### Work instruction
Identify all lines below that hold "each" and collect them.

Recorded information START

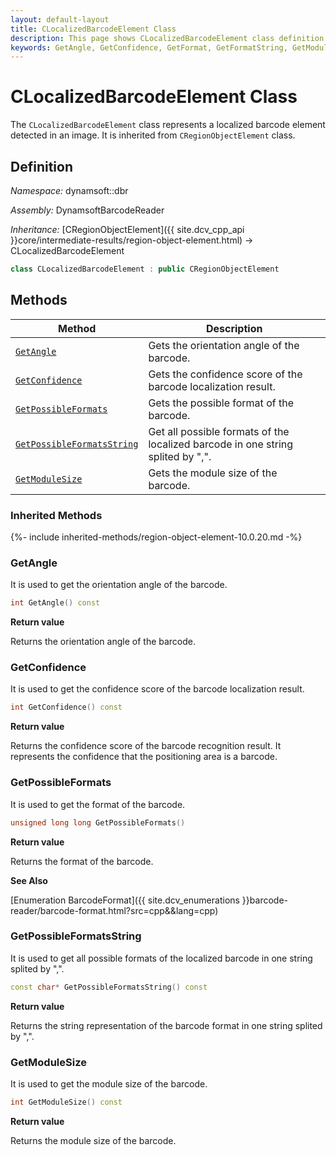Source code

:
 ```yaml
---
layout: default-layout
title: CLocalizedBarcodeElement Class
description: This page shows CLocalizedBarcodeElement class definition of Dynamsoft Barcode Reader SDK C++ Edition.
keywords: GetAngle, GetConfidence, GetFormat, GetFormatString, GetModuleSize, CLocalizedBarcodeElement, api reference
---
```

# CLocalizedBarcodeElement Class

The `CLocalizedBarcodeElement` class represents a localized barcode element detected in an image. It is inherited from `CRegionObjectElement` class.

## Definition

*Namespace:* dynamsoft::dbr

*Assembly:* DynamsoftBarcodeReader

*Inheritance:* [CRegionObjectElement]({{ site.dcv_cpp_api }}core/intermediate-results/region-object-element.html) -> CLocalizedBarcodeElement

```cpp
class CLocalizedBarcodeElement : public CRegionObjectElement
```

## Methods

| Method | Description |
|--------|-------------|
| [`GetAngle`](#getangle) | Gets the orientation angle of the barcode. |
| [`GetConfidence`](#getconfidence) | Gets the confidence score of the barcode localization result. |
| [`GetPossibleFormats`](#getpossibleformats) | Gets the possible format of the barcode. |
| [`GetPossibleFormatsString`](#getpossibleformatsstring) | Get all possible formats of the localized barcode in one string splited by ",". |
| [`GetModuleSize`](#getmodulesize) | Gets the module size of the barcode. |

### Inherited Methods

{%- include inherited-methods/region-object-element-10.0.20.md -%}

### GetAngle

It is used to get the orientation angle of the barcode.

```cpp
int GetAngle() const
```

**Return value**

Returns the orientation angle of the barcode.

### GetConfidence

It is used to get the confidence score of the barcode localization result.

```cpp
int GetConfidence() const
```

**Return value**

Returns the confidence score of the barcode recognition result. It represents the confidence that the positioning area is a barcode.

### GetPossibleFormats

It is used to get the format of the barcode.

```cpp
unsigned long long GetPossibleFormats()
```

**Return value**

Returns the format of the barcode.

**See Also**

[Enumeration BarcodeFormat]({{ site.dcv_enumerations }}barcode-reader/barcode-format.html?src=cpp&&lang=cpp)

### GetPossibleFormatsString

It is used to get all possible formats of the localized barcode in one string splited by ",".

```cpp
const char* GetPossibleFormatsString() const
```

**Return value**

Returns the string representation of the barcode format in one string splited by ",".

### GetModuleSize

It is used to get the module size of the barcode.

```cpp
int GetModuleSize() const
```

**Return value**

Returns the module size of the barcode.
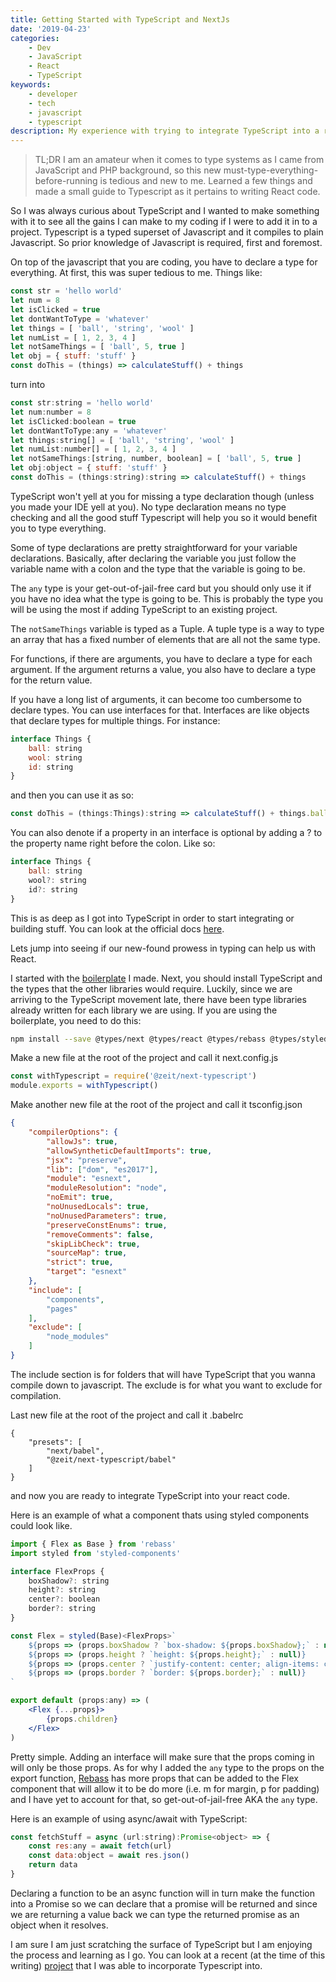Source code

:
 ```yaml
---
title: Getting Started with TypeScript and NextJs
date: '2019-04-23'
categories:
    - Dev
    - JavaScript
    - React
    - TypeScript
keywords:
    - developer
    - tech
    - javascript
    - typescript
description: My experience with trying to integrate TypeScript into a react application.
---
```


> TL;DR I am an amateur when it comes to type systems as I came from JavaScript and PHP background, so this new must-type-everything-before-running is tedious and new to me. Learned a few things and made a small guide to Typescript as it pertains to writing React code.

So I was always curious about TypeScript and I wanted to make something with it to see all the gains I can make to my coding if I were to add it in to a project. Typescript is a typed superset of Javascript and it compiles to plain Javascript. So prior knowledge of Javascript is required, first and foremost.

On top of the javascript that you are coding, you have to declare a type for everything. At first, this was super tedious to me. Things like:

```js
const str = 'hello world'
let num = 8
let isClicked = true
let dontWantToType = 'whatever'
let things = [ 'ball', 'string', 'wool' ]
let numList = [ 1, 2, 3, 4 ]
let notSameThings = [ 'ball', 5, true ]
let obj = { stuff: 'stuff' }
const doThis = (things) => calculateStuff() + things
```

turn into

```js
const str:string = 'hello world'
let num:number = 8
let isClicked:boolean = true
let dontWantToType:any = 'whatever'
let things:string[] = [ 'ball', 'string', 'wool' ]
let numList:number[] = [ 1, 2, 3, 4 ]
let notSameThings:[string, number, boolean] = [ 'ball', 5, true ]
let obj:object = { stuff: 'stuff' }
const doThis = (things:string):string => calculateStuff() + things
```

TypeScript won't yell at you for missing a type declaration though (unless you made your IDE yell at you). No type declaration means no type checking and all the good stuff Typescript will help you so it would benefit you to type everything.

Some of type declarations are pretty straightforward for your variable declarations. Basically, after declaring the variable you just follow the variable name with a colon and the type that the variable is going to be.

The `any` type is your get-out-of-jail-free card but you should only use it if you have no idea what the type is going to be. This is probably the type you will be using the most if adding TypeScript to an existing project.

The `notSameThings` variable is typed as a Tuple. A tuple type is a way to type an array that has a fixed number of elements that are all not the same type.

For functions, if there are arguments, you have to declare a type for each argument. If the argument returns a value, you also have to declare a type for the return value.

If you have a long list of arguments, it can become too cumbersome to declare types. You can use interfaces for that. Interfaces are like objects that declare types for multiple things. For instance:

```js
interface Things {
    ball: string
    wool: string
    id: string
}
```
and then you can use it as so:
```js
const doThis = (things:Things):string => calculateStuff() + things.ball
```

You can also denote if a property in an interface is optional by adding a ? to the property name right before the colon. Like so:

```js
interface Things {
    ball: string
    wool?: string
    id?: string
}
```

This is as deep as I got into TypeScript in order to start integrating or building stuff. You can look at the official docs [here](https://www.typescriptlang.org/).

Lets jump into seeing if our new-found prowess in typing can help us with React.

I started with the [boilerplate](https://www.vietnguyen.site/getting-started-with-nextjs-styled-components-and-rebass/) I made. Next, you should install TypeScript and the types that the other libraries would require. Luckily, since we are arriving to the TypeScript movement late, there have been type libraries already written for each library we are using. If you are using the boilerplate, you need to do this:

```bash
npm install --save @types/next @types/react @types/rebass @types/styled-components @zeit/next-typescript typescript
```

Make a new file at the root of the project and call it next.config.js

```js
const withTypescript = require('@zeit/next-typescript')
module.exports = withTypescript()
```

Make another new file at the root of the project and call it tsconfig.json

```json
{
    "compilerOptions": {
        "allowJs": true,
        "allowSyntheticDefaultImports": true,
        "jsx": "preserve",
        "lib": ["dom", "es2017"],
        "module": "esnext",
        "moduleResolution": "node",
        "noEmit": true,
        "noUnusedLocals": true,
        "noUnusedParameters": true,
        "preserveConstEnums": true,
        "removeComments": false,
        "skipLibCheck": true,
        "sourceMap": true,
        "strict": true,
        "target": "esnext"
    },
    "include": [
        "components",
        "pages"
    ],
    "exclude": [
        "node_modules"
    ]
}
```
The include section is for folders that will have TypeScript that you wanna compile down to javascript. The exclude is for what you want to exclude for compilation.

Last new file at the root of the project and call it .babelrc

```
{
    "presets": [
        "next/babel",
        "@zeit/next-typescript/babel"
    ]
}
```

and now you are ready to integrate TypeScript into your react code.

Here is an example of what a component thats using styled components could look like.

```jsx
import { Flex as Base } from 'rebass'
import styled from 'styled-components'

interface FlexProps {
    boxShadow?: string
    height?: string
    center?: boolean
    border?: string
}

const Flex = styled(Base)<FlexProps>`
    ${props => (props.boxShadow ? `box-shadow: ${props.boxShadow};` : null)}
    ${props => (props.height ? `height: ${props.height};` : null)}
    ${props => (props.center ? `justify-content: center; align-items: center;` : null)}
    ${props => (props.border ? `border: ${props.border};` : null)}
`

export default (props:any) => (
    <Flex {...props}>
        {props.children}
    </Flex>
)
```

Pretty simple. Adding an interface will make sure that the props coming in will only be those props. As for why I added the `any` type to the props on the export function, [Rebass](https://rebassjs.org/) has more props that can be added to the Flex component that will allow it to be do more (i.e. m for margin, p for padding) and I have yet to account for that, so get-out-of-jail-free AKA the `any` type.

Here is an example of using async/await with TypeScript:

```js
const fetchStuff = async (url:string):Promise<object> => {
    const res:any = await fetch(url)
    const data:object = await res.json()
    return data
}
```

Declaring a function to be an async function will in turn make the function into a Promise so we can declare that a promise will be returned and since we are returning a value back we can type the returned promise as an object when it resolves.

I am sure I am just scratching the surface of TypeScript but I am enjoying the process and learning as I go. You can look at a recent (at the time of this writing) [project](https://github.com/ulukfuni/card-game) that I was able to incorporate Typescript into.



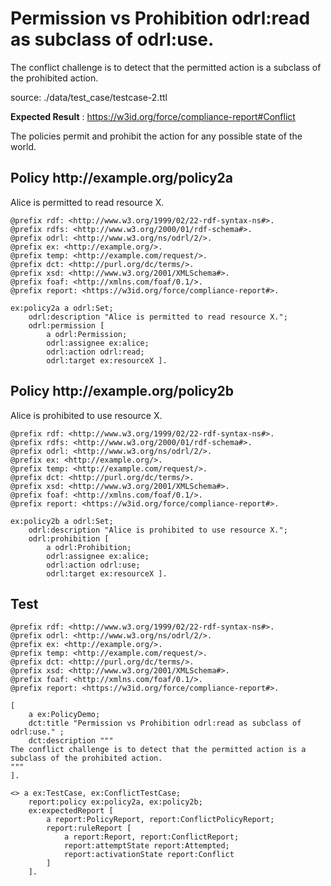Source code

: # Permission vs Prohibition odrl:read as subclass of odrl:use.

 The conflict challenge is to detect that the permitted action is a subclass of the prohibited action. 

source: ./data/test_case/testcase-2.ttl

**Expected Result** : https://w3id.org/force/compliance-report#Conflict

The policies permit and prohibit the action for any possible state of the world.

<h2>Policy <span>http://example.org/policy2a</span></h2>

Alice is permitted to read resource X.

```
@prefix rdf: <http://www.w3.org/1999/02/22-rdf-syntax-ns#>.
@prefix rdfs: <http://www.w3.org/2000/01/rdf-schema#>.
@prefix odrl: <http://www.w3.org/ns/odrl/2/>.
@prefix ex: <http://example.org/>.
@prefix temp: <http://example.com/request/>.
@prefix dct: <http://purl.org/dc/terms/>.
@prefix xsd: <http://www.w3.org/2001/XMLSchema#>.
@prefix foaf: <http://xmlns.com/foaf/0.1/>.
@prefix report: <https://w3id.org/force/compliance-report#>.

ex:policy2a a odrl:Set;
    odrl:description "Alice is permitted to read resource X.";
    odrl:permission [
        a odrl:Permission;
        odrl:assignee ex:alice;
        odrl:action odrl:read;
        odrl:target ex:resourceX ].
```

<h2>Policy <span>http://example.org/policy2b</span></h2>

Alice is prohibited to use resource X.

```
@prefix rdf: <http://www.w3.org/1999/02/22-rdf-syntax-ns#>.
@prefix rdfs: <http://www.w3.org/2000/01/rdf-schema#>.
@prefix odrl: <http://www.w3.org/ns/odrl/2/>.
@prefix ex: <http://example.org/>.
@prefix temp: <http://example.com/request/>.
@prefix dct: <http://purl.org/dc/terms/>.
@prefix xsd: <http://www.w3.org/2001/XMLSchema#>.
@prefix foaf: <http://xmlns.com/foaf/0.1/>.
@prefix report: <https://w3id.org/force/compliance-report#>.

ex:policy2b a odrl:Set;
    odrl:description "Alice is prohibited to use resource X.";
    odrl:prohibition [
        a odrl:Prohibition;
        odrl:assignee ex:alice;
        odrl:action odrl:use;
        odrl:target ex:resourceX ].
```

## Test

```
@prefix rdf: <http://www.w3.org/1999/02/22-rdf-syntax-ns#>.
@prefix odrl: <http://www.w3.org/ns/odrl/2/>.
@prefix ex: <http://example.org/>.
@prefix temp: <http://example.com/request/>.
@prefix dct: <http://purl.org/dc/terms/>.
@prefix xsd: <http://www.w3.org/2001/XMLSchema#>.
@prefix foaf: <http://xmlns.com/foaf/0.1/>.
@prefix report: <https://w3id.org/force/compliance-report#>.

[ 
    a ex:PolicyDemo;
    dct:title "Permission vs Prohibition odrl:read as subclass of odrl:use." ;
    dct:description """
The conflict challenge is to detect that the permitted action is a
subclass of the prohibited action.
"""
].
    
<> a ex:TestCase, ex:ConflictTestCase;
    report:policy ex:policy2a, ex:policy2b;
    ex:expectedReport [
        a report:PolicyReport, report:ConflictPolicyReport;
        report:ruleReport [
            a report:Report, report:ConflictReport;
            report:attemptState report:Attempted;
            report:activationState report:Conflict
        ]
    ].

```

Recorded information END

### Solution
For functions, if there are arguments, you have to declare a type for each argument. If the argument returns a value, you also have to declare a type for the return value.
I started with the [boilerplate](https://www.vietnguyen.site/getting-started-with-nextjs-styled-components-and-rebass/) I made. Next, you should install TypeScript and the types that the other libraries would require. Luckily, since we are arriving to the TypeScript movement late, there have been type libraries already written for each library we are using. If you are using the boilerplate, you need to do this:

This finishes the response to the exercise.